Labour hire licensing schemes were recently established in Victoria, Queensland and South Australia to increase barriers to entry for labour hire providers, and reduce rates of non-compliance. The schemes include significant penalties for providers who operate without a licence and for host companies who utilise the services of unlicensed labour hire providers. Each state-based scheme defines labour hire services, and outlines who or what is considered a labour hire provider.[26]

All three schemes capture a variety of intermediary working arrangements, including different types of service providers such as contract cleaners.

Multi-stakeholder agreements

Reviews of workplace compliance initiatives in global supply chains have found that voluntary self-regulation and “private compliance initiatives” (codes of conduct, auditing, etc.) are insufficient to effectively manage business and operational risks from labour violations in supply chains.[27] Research has found that workplace audits alone are insufficient for identifying and understanding workplace issues such as harassment, wage theft, excessive overtime, and freedom of association violations, and that auditing can capture “distort[ed]... realities of a workplace”.[28] Audits are also limited in identifying modern slavery.[29]

By contrast, multi-stakeholder initiatives, which actively involve workers and their representatives in compliance measures, have been shown to be effective in addressing labour risks.[30] These initiatives often support workers to raise workplace issues early, allowing businesses to resolve them “before they escalate into more lengthy and complex disputes that may come at a high cost”.[31]

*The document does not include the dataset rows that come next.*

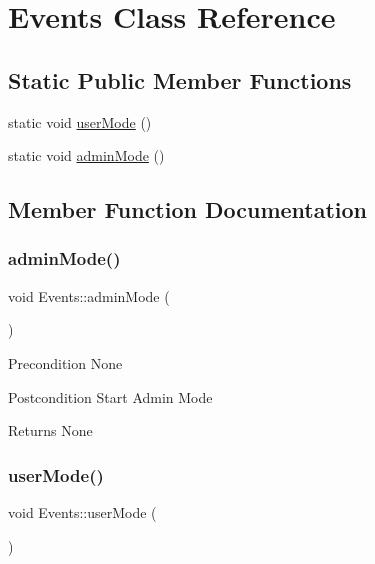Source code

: \hypertarget{class_events}{}\section{Events Class Reference}
\label{class_events}
\subsection*{Static Public Member Functions}
\begin{DoxyCompactItemize}
\item 
static void \mbox{\hyperlink{class_events_a2fdb7c40bf64aa2e23d3d92dc7ab4d35}{user\+Mode}} ()
\item 
static void \mbox{\hyperlink{class_events_a2217e32868e367ec8d432ce9db2b450e}{admin\+Mode}} ()
\end{DoxyCompactItemize}


\subsection{Member Function Documentation}
\mbox{\label{class_events_a2217e32868e367ec8d432ce9db2b450e}} 
\subsubsection{\texorpdfstring{admin\+Mode()}{adminMode()}}
{\footnotesize\ttfamily void Events\+::admin\+Mode (\begin{DoxyParamCaption}{ }\end{DoxyParamCaption})\hspace{0.3cm}{\ttfamily [static]}}

\begin{DoxyPrecond}{Precondition}
None 
\end{DoxyPrecond}
\begin{DoxyPostcond}{Postcondition}
Start Admin Mode 
\end{DoxyPostcond}
\begin{DoxyReturn}{Returns}
None 
\end{DoxyReturn}
\mbox{\label{class_events_a2fdb7c40bf64aa2e23d3d92dc7ab4d35}} 
\subsubsection{\texorpdfstring{user\+Mode()}{userMode()}}
{\footnotesize\ttfamily void Events\+::user\+Mode (\begin{DoxyParamCaption}{ }\end{DoxyParamCaption})\hspace{0.3cm}{\ttfamily [static]}}

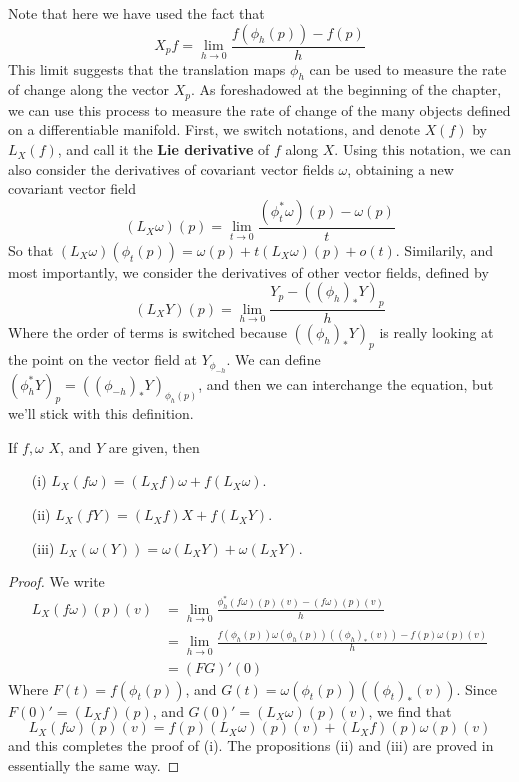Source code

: Note that here we have used the fact that
%
\[ X_p f = \lim_{h \to 0} \frac{f(\phi_h(p)) - f(p)}{h} \]
%
This limit suggests that the translation maps $\phi_h$ can be used to measure the rate of change along the vector $X_p$. As foreshadowed at the beginning of the chapter, we can use this process to measure the rate of change of the many objects defined on a differentiable manifold. First, we switch notations, and denote $X(f)$ by $L_X(f)$, and call it the {\bf Lie derivative} of $f$ along $X$. Using this notation, we can also consider the derivatives of covariant vector fields $\omega$, obtaining a new covariant vector field
%
\[ (L_X \omega)(p) = \lim_{t \to 0} \frac{(\phi_t^*\omega)(p) - \omega(p)}{t} \]
%
So that $(L_X \omega)(\phi_t(p)) = \omega(p) + t (L_X \omega)(p) + o(t)$. Similarily, and most importantly, we consider the derivatives of other vector fields, defined by
%
\[ (L_X Y)(p) = \lim_{h \to 0} \frac{Y_p - ((\phi_h)_* Y)_p}{h} \]
%
Where the order of terms is switched because $((\phi_h)_* Y)_p$ is really looking at the point on the vector field at $Y_{\phi_{-h}}$. We can define $(\phi_h^* Y)_p = ((\phi_{-h})_* Y)_{\phi_h(p)}$, and then we can interchange the equation, but we'll stick with this definition.

\begin{theorem}
    If $f, \omega$ $X$, and $Y$ are given, then
    \begin{itemize}
        \item[(i)] $L_X(f \omega) = (L_X f) \omega + f (L_X \omega)$.
        \item[(ii)] $L_X(f Y) = (L_X f) X + f (L_X Y)$.
        \item[(iii)] $L_X(\omega(Y)) = \omega(L_X Y) + \omega(L_X Y)$.
    \end{itemize}
\end{theorem}
\begin{proof}
    We write
    \begin{align*}
        L_X(f \omega)(p)(v) &= \lim_{h \to 0} \frac{\phi_h^*(f \omega)(p)(v) - (f \omega)(p)(v)}{h}\\
        &= \lim_{h \to 0} \frac{f(\phi_h(p)) \omega(\phi_h(p))((\phi_h)_*(v)) - f(p) \omega(p)(v)}{h}\\
        &= (FG)'(0)
    \end{align*}
    Where $F(t) = f(\phi_t(p))$, and $G(t) = \omega(\phi_t(p))((\phi_t)_*(v))$. Since $F(0)' = (L_X f)(p)$, and $G(0)' = (L_X \omega)(p)(v)$, we find that
    \[ L_X(f \omega)(p)(v) = f(p) (L_X \omega)(p)(v) + (L_X f)(p) \omega(p)(v) \]
    and this completes the proof of (i). The propositions (ii) and (iii) are proved in essentially the same way.
\end{proof}


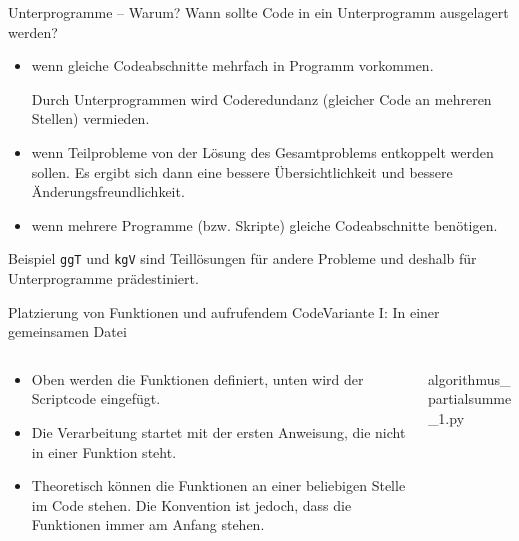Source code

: \documentclass[xelatex,aspectratio=169]{beamer}
\begin{document}
\begin{frame}{Unterprogramme -- Warum?}
  Wann sollte Code in ein Unterprogramm ausgelagert werden?
  \begin{itemize}
    \item wenn gleiche Codeabschnitte mehrfach in Programm vorkommen.

          Durch Unterprogrammen wird Coderedundanz (gleicher Code an mehreren Stellen) vermieden.
    \item wenn Teilprobleme von der Lösung des Gesamtproblems entkoppelt werden sollen. Es ergibt sich dann eine bessere Übersichtlichkeit und bessere Änderungsfreundlichkeit.
    \item wenn mehrere Programme (bzw. Skripte) gleiche Codeabschnitte benötigen.
  \end{itemize}

  \begin{exampleblock}{Beispiel}
    \texttt{ggT} und \texttt{kgV} sind Teillösungen für andere Probleme und deshalb für Unterprogramme prädestiniert.
  \end{exampleblock}

\end{frame}

\begin{frame}{Platzierung von Funktionen und aufrufendem Code}{Variante I: In einer gemeinsamen Datei}
  \vspace{-\baselineskip}
  \begin{columns}
    \begin{column}{.5\linewidth}
      \begin{itemize}
        \item Oben werden die Funktionen definiert, unten wird der Scriptcode eingefügt.

        \item Die Verarbeitung startet mit der ersten Anweisung, die nicht in einer Funktion steht.

        \item Theoretisch können die Funktionen an einer beliebigen Stelle im Code stehen. Die Konvention ist jedoch, dass die Funktionen immer am Anfang stehen.
      \end{itemize}
    \end{column}
    \begin{column}{.5\linewidth}
      \begin{listing}
        \small
        \caption{algorithmus\_partialsumme\_1.py}
        \inputminted{python}{src/algorithmus_partialsumme_1.py}
      \end{listing}
    \end{column}
  \end{columns}
\end{frame}
\end{document}
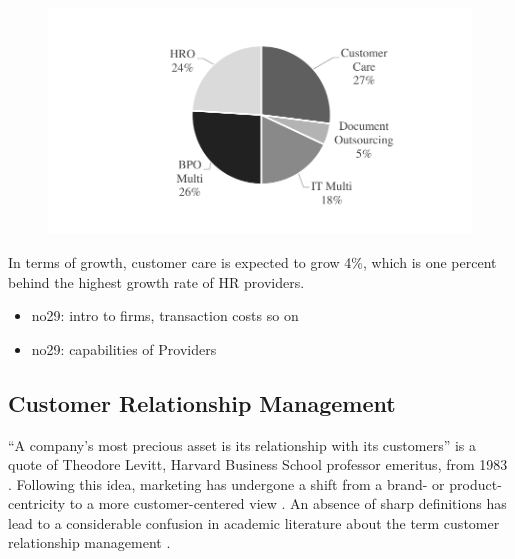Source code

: 		\begin{figure}[caption={BPO market composition}, label={fig:bpomarket}]
			{	\includegraphics[width=.8\textwidth]{figures/bpomarket.pdf}}
		\end{figure}
	
		In terms of growth, customer care is expected to grow 4\%, which is one percent behind the highest growth rate of HR providers. 
		
	
		
		
		\begin{itemize}
			\item no29: intro to firms, transaction costs so on
			\item no29: capabilities of Providers
		\end{itemize}
		\subsection{Customer Relationship Management}
		\label{sec:crm}
		\enquote{A company's most precious asset is its relationship with its customers} is a quote of Theodore Levitt, Harvard Business School professor emeritus, from 1983 \citep{levitt1983}. Following this idea, marketing has undergone a shift from a brand- or product-centricity to a more customer-centered view \citep{Chen_2003}. An absence of sharp definitions has lead to a considerable confusion in academic literature about the term customer relationship management \citep{paynefrow2005}. 
		
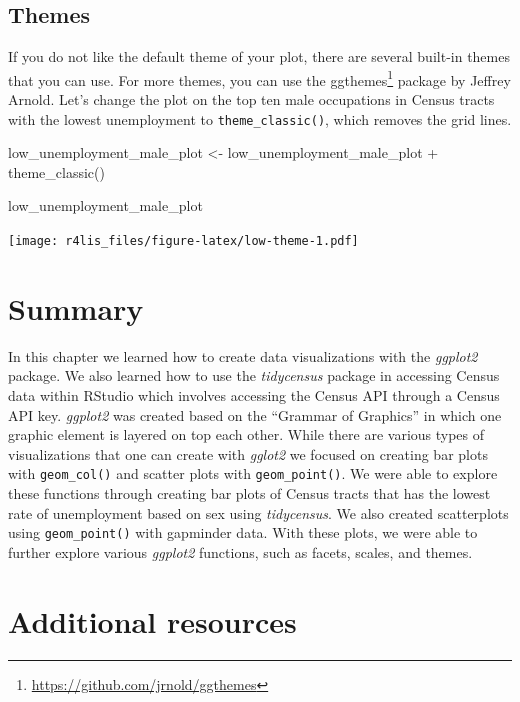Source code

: \documentclass[
  krantz2]{krantz}
\makeatletter
\newenvironment{Shaded}{\begin{snugshade}}{\end{snugshade}}
\newcommand{\FunctionTok}[1]{\textcolor[rgb]{0,0,0}{#1}}
\newcommand{\NormalTok}[1]{#1}
\newcommand{\OtherTok}[1]{\textcolor[rgb]{0.37,0.37,0.37}{#1}}
\newcommand{\SpecialCharTok}[1]{\textcolor[rgb]{0,0,0}{#1}}
\newenvironment{kframe}{%
\medskip{}
\setlength{\fboxsep}{.8em}
 \def\at@end@of@kframe{}%
 \ifinner\ifhmode%
  \def\at@end@of@kframe{\end{minipage}}%
  \begin{minipage}{\columnwidth}%
 \fi\fi%
 \def\FrameCommand##1{\hskip\@totalleftmargin \hskip-\fboxsep
 \colorbox{shadecolor}{##1}\hskip-\fboxsep
     \hskip-\linewidth \hskip-\@totalleftmargin \hskip\columnwidth}%
 \MakeFramed {\advance\hsize-\width
   \@totalleftmargin\z@ \linewidth\hsize
   \@setminipage}}%
 {\par\unskip\endMakeFramed%
 \at@end@of@kframe}
\renewenvironment{Shaded}{\begin{kframe}}{\end{kframe}}
\makeatother
\begin{document}
\hypertarget{themes}{%
\subsection{Themes}\label{themes}}

If you do not like the default theme of your plot, there are several built-in themes that you can use. For more themes, you can use the ggthemes\footnote{\url{https://github.com/jrnold/ggthemes}} package by Jeffrey Arnold. Let's change the plot on the top ten male occupations in Census tracts with the lowest unemployment to \texttt{theme\_classic()}, which removes the grid lines.

\begin{Shaded}
\begin{Highlighting}[]
\NormalTok{low\_unemployment\_male\_plot }\OtherTok{\textless{}{-}}\NormalTok{ low\_unemployment\_male\_plot }\SpecialCharTok{+}
  \FunctionTok{theme\_classic}\NormalTok{()}

\NormalTok{low\_unemployment\_male\_plot}
\end{Highlighting}
\end{Shaded}

\texttt{[image: r4lis\_files/figure-latex/low-theme-1.pdf]}

\hypertarget{ggplot2-summary}{%
\section{Summary}\label{ggplot2-summary}}

In this chapter we learned how to create data visualizations with the \emph{ggplot2} package. We also learned how to use the \emph{tidycensus} package in accessing Census data within RStudio which involves accessing the Census API through a Census API key. \emph{ggplot2} was created based on the ``Grammar of Graphics'' in which one graphic element is layered on top each other. While there are various types of visualizations that one can create with \emph{gglot2} we focused on creating bar plots with \texttt{geom\_col()} and scatter plots with \texttt{geom\_point()}. We were able to explore these functions through creating bar plots of Census tracts that has the lowest rate of unemployment based on sex using \emph{tidycensus}. We also created scatterplots using \texttt{geom\_point()} with gapminder data. With these plots, we were able to further explore various \emph{ggplot2} functions, such as facets, scales, and themes.

\hypertarget{ggplot2-resources}{%
\section{Additional resources}\label{ggplot2-resources}}
\end{document}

An example of a multi-stakeholder agreement that includes an active role for workers, the Cleaning Accountability Framework, is discussed in Section Four.

“Two-Tier” Workforces and the Loss of Human Capital

The use of labour hire can result in the creation of a “two-tier” workforce, where labour hire workers do not receive the same wages and conditions as the directly employed workforce. Conditions that are not extended to the labour hire workforce may include holiday leave, access to training, security of employment, and even wage rates.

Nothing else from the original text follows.